▸ Activity: Give back every entry exactly; drop the pictures.

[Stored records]
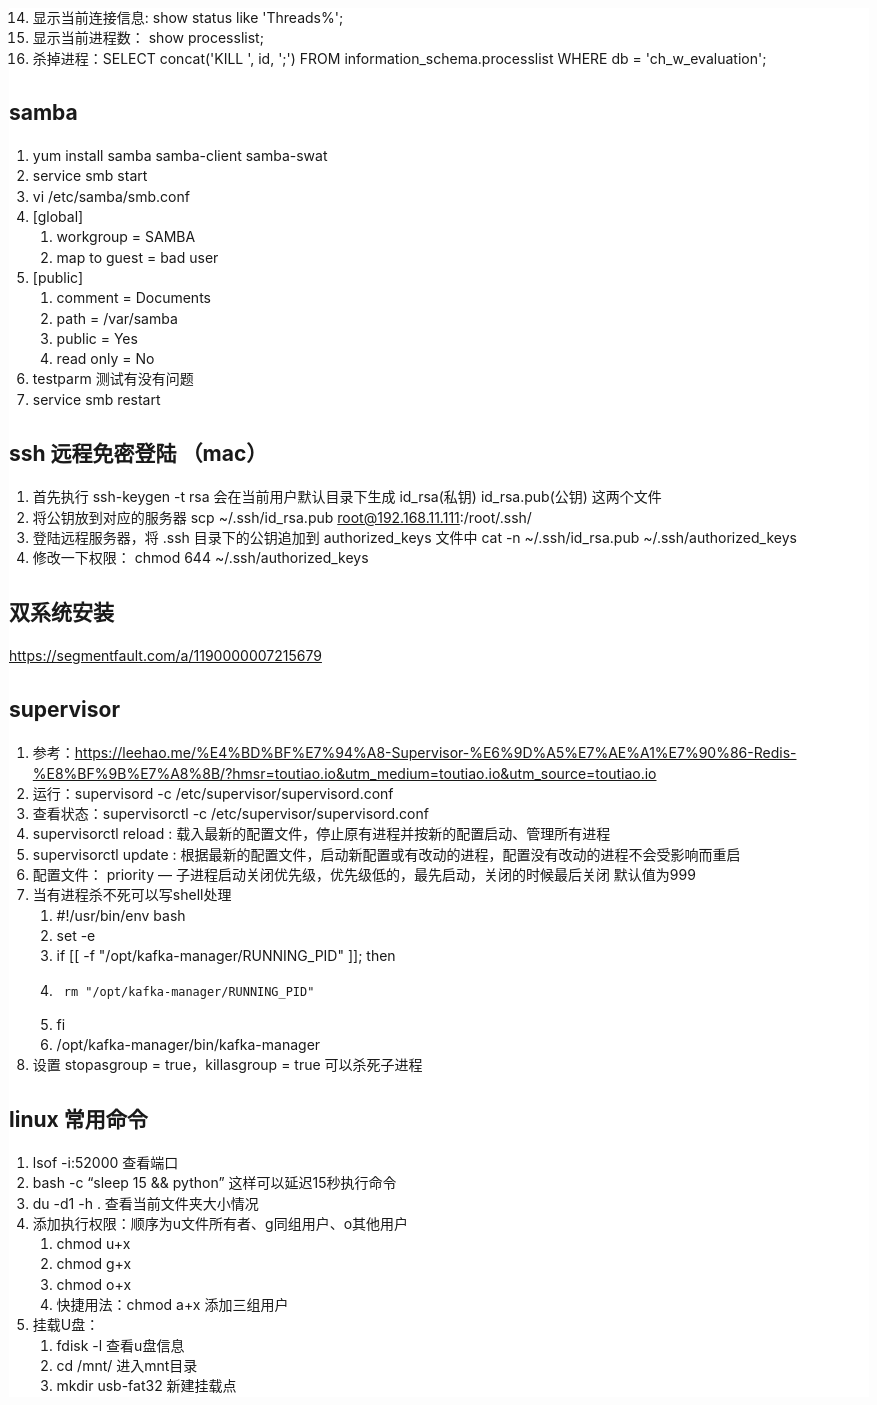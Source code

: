 14.  显示当前连接信息: show status like 'Threads%';
15.  显示当前进程数： show processlist;
16.  杀掉进程：SELECT concat('KILL ', id, ';') FROM information_schema.processlist WHERE db = 'ch_w_evaluation';


## samba
1.  yum install samba samba-client samba-swat
2.  service smb start
3.  vi /etc/samba/smb.conf
4.  [global]
    1.  workgroup = SAMBA
    2.  map to guest = bad user
5.  [public]
    1.  comment = Documents
    2.  path = /var/samba
    3.  public = Yes
    4.  read only = No
6.  testparm 测试有没有问题
7.  service smb restart

## ssh 远程免密登陆 （mac）
1.  首先执行 ssh-keygen -t rsa  会在当前用户默认目录下生成 id_rsa(私钥) id_rsa.pub(公钥) 这两个文件
2.  将公钥放到对应的服务器  scp  ~/.ssh/id_rsa.pub  root@192.168.11.111:/root/.ssh/
3.  登陆远程服务器，将 .ssh 目录下的公钥追加到 authorized_keys 文件中   cat -n ~/.ssh/id_rsa.pub ~/.ssh/authorized_keys
4.  修改一下权限： chmod 644 ~/.ssh/authorized_keys

## 双系统安装
https://segmentfault.com/a/1190000007215679

## supervisor 
1. 参考：https://leehao.me/%E4%BD%BF%E7%94%A8-Supervisor-%E6%9D%A5%E7%AE%A1%E7%90%86-Redis-%E8%BF%9B%E7%A8%8B/?hmsr=toutiao.io&utm_medium=toutiao.io&utm_source=toutiao.io
2.  运行：supervisord -c /etc/supervisor/supervisord.conf
3. 查看状态：supervisorctl -c /etc/supervisor/supervisord.conf
4.  supervisorctl reload : 载入最新的配置文件，停止原有进程并按新的配置启动、管理所有进程
5.  supervisorctl update : 根据最新的配置文件，启动新配置或有改动的进程，配置没有改动的进程不会受影响而重启
6. 配置文件： priority — 子进程启动关闭优先级，优先级低的，最先启动，关闭的时候最后关闭 默认值为999
7. 当有进程杀不死可以写shell处理
    1.  #!/usr/bin/env bash
    2.  set -e
    3.  if [[ -f "/opt/kafka-manager/RUNNING_PID" ]]; then
    4.      rm "/opt/kafka-manager/RUNNING_PID"
    5.  fi
    6.  /opt/kafka-manager/bin/kafka-manager
8. 设置 stopasgroup = true，killasgroup = true 可以杀死子进程


## linux 常用命令
1.  lsof -i:52000  查看端口
2.  bash -c “sleep 15 && python”  这样可以延迟15秒执行命令
3.  du -d1 -h .  查看当前文件夹大小情况 
4.  添加执行权限：顺序为u文件所有者、g同组用户、o其他用户
    1.  chmod u+x 
    2.  chmod g+x
    3.  chmod o+x
    4. 快捷用法：chmod a+x 添加三组用户
5. 挂载U盘：
    1.  fdisk -l      查看u盘信息
    2.  cd /mnt/    进入mnt目录
    3.  mkdir usb-fat32   新建挂载点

▸ Task result:
Source code

: 14.  显示当前连接信息: show status like 'Threads%';
15.  显示当前进程数： show processlist;
16.  杀掉进程：SELECT concat('KILL ', id, ';') FROM information_schema.processlist WHERE db = 'ch_w_evaluation';


## samba
1.  yum install samba samba-client samba-swat
2.  service smb start
3.  vi /etc/samba/smb.conf
4.  [global]
    1.  workgroup = SAMBA
    2.  map to guest = bad user
5.  [public]
    1.  comment = Documents
    2.  path = /var/samba
    3.  public = Yes
    4.  read only = No
6.  testparm 测试有没有问题
7.  service smb restart

## ssh 远程免密登陆 （mac）
1.  首先执行 ssh-keygen -t rsa  会在当前用户默认目录下生成 id_rsa(私钥) id_rsa.pub(公钥) 这两个文件
2.  将公钥放到对应的服务器  scp  ~/.ssh/id_rsa.pub  root@192.168.11.111:/root/.ssh/
3.  登陆远程服务器，将 .ssh 目录下的公钥追加到 authorized_keys 文件中   cat -n ~/.ssh/id_rsa.pub ~/.ssh/authorized_keys
4.  修改一下权限： chmod 644 ~/.ssh/authorized_keys

## 双系统安装
https://segmentfault.com/a/1190000007215679

## supervisor 
1. 参考：https://leehao.me/%E4%BD%BF%E7%94%A8-Supervisor-%E6%9D%A5%E7%AE%A1%E7%90%86-Redis-%E8%BF%9B%E7%A8%8B/?hmsr=toutiao.io&utm_medium=toutiao.io&utm_source=toutiao.io
2.  运行：supervisord -c /etc/supervisor/supervisord.conf
3. 查看状态：supervisorctl -c /etc/supervisor/supervisord.conf
4.  supervisorctl reload : 载入最新的配置文件，停止原有进程并按新的配置启动、管理所有进程
5.  supervisorctl update : 根据最新的配置文件，启动新配置或有改动的进程，配置没有改动的进程不会受影响而重启
6. 配置文件： priority — 子进程启动关闭优先级，优先级低的，最先启动，关闭的时候最后关闭 默认值为999
7. 当有进程杀不死可以写shell处理
    1.  #!/usr/bin/env bash
    2.  set -e
    3.  if [[ -f "/opt/kafka-manager/RUNNING_PID" ]]; then
    4.      rm "/opt/kafka-manager/RUNNING_PID"
    5.  fi
    6.  /opt/kafka-manager/bin/kafka-manager
8. 设置 stopasgroup = true，killasgroup = true 可以杀死子进程


## linux 常用命令
1.  lsof -i:52000  查看端口
2.  bash -c “sleep 15 && python”  这样可以延迟15秒执行命令
3.  du -d1 -h .  查看当前文件夹大小情况 
4.  添加执行权限：顺序为u文件所有者、g同组用户、o其他用户
    1.  chmod u+x 
    2.  chmod g+x
    3.  chmod o+x
    4. 快捷用法：chmod a+x 添加三组用户
5. 挂载U盘：
    1.  fdisk -l      查看u盘信息
    2.  cd /mnt/    进入mnt目录
    3.  mkdir usb-fat32   新建挂载点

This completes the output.